# EXERCISE DESCRIPTION
Using the entries below, write out the line with "#Industrial Revolutions", the line with "What came later?", and every line in between, exactly as each is written.

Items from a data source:
[Start of section]

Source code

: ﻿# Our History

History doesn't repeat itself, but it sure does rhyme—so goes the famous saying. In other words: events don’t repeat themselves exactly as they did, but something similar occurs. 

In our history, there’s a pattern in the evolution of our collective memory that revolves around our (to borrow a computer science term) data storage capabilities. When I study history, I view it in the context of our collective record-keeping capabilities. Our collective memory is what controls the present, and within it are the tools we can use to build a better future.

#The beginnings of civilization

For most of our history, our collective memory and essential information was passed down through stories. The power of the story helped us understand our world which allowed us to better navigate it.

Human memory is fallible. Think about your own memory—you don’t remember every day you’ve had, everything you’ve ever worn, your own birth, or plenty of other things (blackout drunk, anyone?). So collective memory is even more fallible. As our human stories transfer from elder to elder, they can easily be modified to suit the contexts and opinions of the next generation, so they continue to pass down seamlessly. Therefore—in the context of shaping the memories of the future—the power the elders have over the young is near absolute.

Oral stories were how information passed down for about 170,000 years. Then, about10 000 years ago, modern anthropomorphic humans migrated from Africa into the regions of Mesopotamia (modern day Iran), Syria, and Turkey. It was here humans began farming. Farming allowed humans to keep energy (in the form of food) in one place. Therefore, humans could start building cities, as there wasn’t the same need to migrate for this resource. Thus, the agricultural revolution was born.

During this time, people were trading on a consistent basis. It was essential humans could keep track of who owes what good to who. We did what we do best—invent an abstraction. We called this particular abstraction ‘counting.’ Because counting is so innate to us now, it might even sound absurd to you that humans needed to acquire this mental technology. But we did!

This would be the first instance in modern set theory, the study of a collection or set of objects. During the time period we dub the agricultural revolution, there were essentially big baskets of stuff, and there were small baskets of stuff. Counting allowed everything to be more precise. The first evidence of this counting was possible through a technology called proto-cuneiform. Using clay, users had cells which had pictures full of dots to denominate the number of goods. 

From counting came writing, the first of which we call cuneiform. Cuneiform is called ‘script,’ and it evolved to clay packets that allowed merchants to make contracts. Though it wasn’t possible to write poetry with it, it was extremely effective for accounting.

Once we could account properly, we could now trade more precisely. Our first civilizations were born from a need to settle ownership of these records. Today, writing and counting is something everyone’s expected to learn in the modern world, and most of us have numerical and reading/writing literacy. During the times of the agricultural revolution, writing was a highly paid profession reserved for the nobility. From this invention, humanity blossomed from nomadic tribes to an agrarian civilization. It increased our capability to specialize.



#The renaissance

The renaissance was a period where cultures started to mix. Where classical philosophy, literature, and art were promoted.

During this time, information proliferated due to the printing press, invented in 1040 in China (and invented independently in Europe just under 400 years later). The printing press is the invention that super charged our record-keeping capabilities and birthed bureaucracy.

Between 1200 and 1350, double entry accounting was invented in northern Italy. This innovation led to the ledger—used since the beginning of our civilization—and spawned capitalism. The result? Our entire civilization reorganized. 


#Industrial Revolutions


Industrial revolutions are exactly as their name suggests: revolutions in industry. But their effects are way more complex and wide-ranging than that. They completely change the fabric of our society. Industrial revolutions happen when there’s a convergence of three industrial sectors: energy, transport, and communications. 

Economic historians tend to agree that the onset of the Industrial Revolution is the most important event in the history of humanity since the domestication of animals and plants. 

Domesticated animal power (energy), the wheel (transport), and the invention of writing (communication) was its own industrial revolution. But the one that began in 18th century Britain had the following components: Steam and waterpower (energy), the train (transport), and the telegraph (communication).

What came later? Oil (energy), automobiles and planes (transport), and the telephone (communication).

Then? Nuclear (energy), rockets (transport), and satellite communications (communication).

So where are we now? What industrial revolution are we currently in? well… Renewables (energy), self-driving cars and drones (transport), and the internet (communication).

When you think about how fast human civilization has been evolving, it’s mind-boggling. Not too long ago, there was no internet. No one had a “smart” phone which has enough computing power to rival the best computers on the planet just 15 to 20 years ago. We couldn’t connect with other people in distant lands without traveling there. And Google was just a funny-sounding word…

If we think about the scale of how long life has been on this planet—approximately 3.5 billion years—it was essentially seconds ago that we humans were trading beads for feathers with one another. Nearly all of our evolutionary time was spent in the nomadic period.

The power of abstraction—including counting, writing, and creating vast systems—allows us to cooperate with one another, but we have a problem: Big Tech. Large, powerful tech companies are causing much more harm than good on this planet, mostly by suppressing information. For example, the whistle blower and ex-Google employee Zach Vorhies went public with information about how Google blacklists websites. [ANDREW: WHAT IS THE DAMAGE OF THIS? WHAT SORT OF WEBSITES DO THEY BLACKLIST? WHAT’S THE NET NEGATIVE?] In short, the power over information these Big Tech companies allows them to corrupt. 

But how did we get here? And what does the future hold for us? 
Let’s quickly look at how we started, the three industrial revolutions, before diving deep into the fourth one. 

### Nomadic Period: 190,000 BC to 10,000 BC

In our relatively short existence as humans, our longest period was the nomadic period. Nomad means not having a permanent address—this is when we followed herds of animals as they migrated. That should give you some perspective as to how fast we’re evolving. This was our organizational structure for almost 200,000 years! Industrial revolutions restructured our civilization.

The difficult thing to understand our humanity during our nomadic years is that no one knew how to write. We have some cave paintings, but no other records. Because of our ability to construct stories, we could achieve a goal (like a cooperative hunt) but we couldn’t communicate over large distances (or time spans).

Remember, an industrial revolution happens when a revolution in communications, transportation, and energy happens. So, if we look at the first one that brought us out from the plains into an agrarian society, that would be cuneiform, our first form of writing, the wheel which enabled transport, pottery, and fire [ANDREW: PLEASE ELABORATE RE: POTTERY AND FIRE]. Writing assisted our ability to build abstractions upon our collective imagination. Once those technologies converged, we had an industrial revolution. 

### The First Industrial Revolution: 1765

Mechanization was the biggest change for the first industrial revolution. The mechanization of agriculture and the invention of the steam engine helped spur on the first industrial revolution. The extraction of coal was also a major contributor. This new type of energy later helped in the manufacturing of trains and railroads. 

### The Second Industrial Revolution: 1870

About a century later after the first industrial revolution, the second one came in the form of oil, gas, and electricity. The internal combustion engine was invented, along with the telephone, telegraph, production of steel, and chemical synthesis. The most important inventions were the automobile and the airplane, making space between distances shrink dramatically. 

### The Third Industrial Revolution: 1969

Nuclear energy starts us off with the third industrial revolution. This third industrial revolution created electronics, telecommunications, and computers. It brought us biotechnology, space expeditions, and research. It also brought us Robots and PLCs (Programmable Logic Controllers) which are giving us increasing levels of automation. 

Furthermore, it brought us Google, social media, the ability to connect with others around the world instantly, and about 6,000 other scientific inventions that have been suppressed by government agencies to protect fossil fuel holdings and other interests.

[End of section]

# RESPONSE AREA
#Industrial Revolutions


Industrial revolutions are exactly as their name suggests: revolutions in industry. But their effects are way more complex and wide-ranging than that. They completely change the fabric of our society. Industrial revolutions happen when there’s a convergence of three industrial sectors: energy, transport, and communications. 

Economic historians tend to agree that the onset of the Industrial Revolution is the most important event in the history of humanity since the domestication of animals and plants. 

Domesticated animal power (energy), the wheel (transport), and the invention of writing (communication) was its own industrial revolution. But the one that began in 18th century Britain had the following components: Steam and waterpower (energy), the train (transport), and the telegraph (communication).

What came later? Oil (energy), automobiles and planes (transport), and the telephone (communication).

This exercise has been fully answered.